» **WORK TO COMPLETE**:
Some lines in the data below hold the string "caption". Report how many, as a bare number.

[Document images with source code]
....
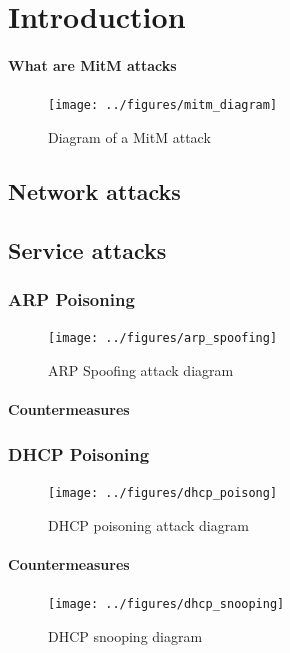 \documentclass{article}
\begin{document}
\def\snode#1#2#3{%
  \node[long,right=of #1, label=center:#3] (#2) {}}

\def\dnode#1#2#3{%
  \node[double,right=of #1, label=center:#3] (#2) {}}



\section{Introduction}
\paragraph{What are \ac{MitM} attacks}
\begin{figure}[h]
\center
\texttt{[image: ../figures/mitm\_diagram]}
\caption{Diagram of a MitM attack}
\end{figure}
\subsection{Network attacks}
\subsection{Service attacks}
\subsubsection{ARP Poisoning}
\begin{figure}[h]
  \center
  \texttt{[image: ../figures/arp\_spoofing]}
  \caption{ARP Spoofing attack diagram}
\end{figure}
\paragraph{Countermeasures}
\subsubsection{DHCP Poisoning}
\begin{figure}[h]
\center
\texttt{[image: ../figures/dhcp\_poisong]}
\caption{DHCP poisoning attack diagram}
\end{figure}

\paragraph{Countermeasures}
\begin{figure}[h]
\center
\texttt{[image: ../figures/dhcp\_snooping]}
\caption{DHCP snooping diagram}
\end{figure}
\end{document}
....
» **ANSWER FOR THE TASK**:
4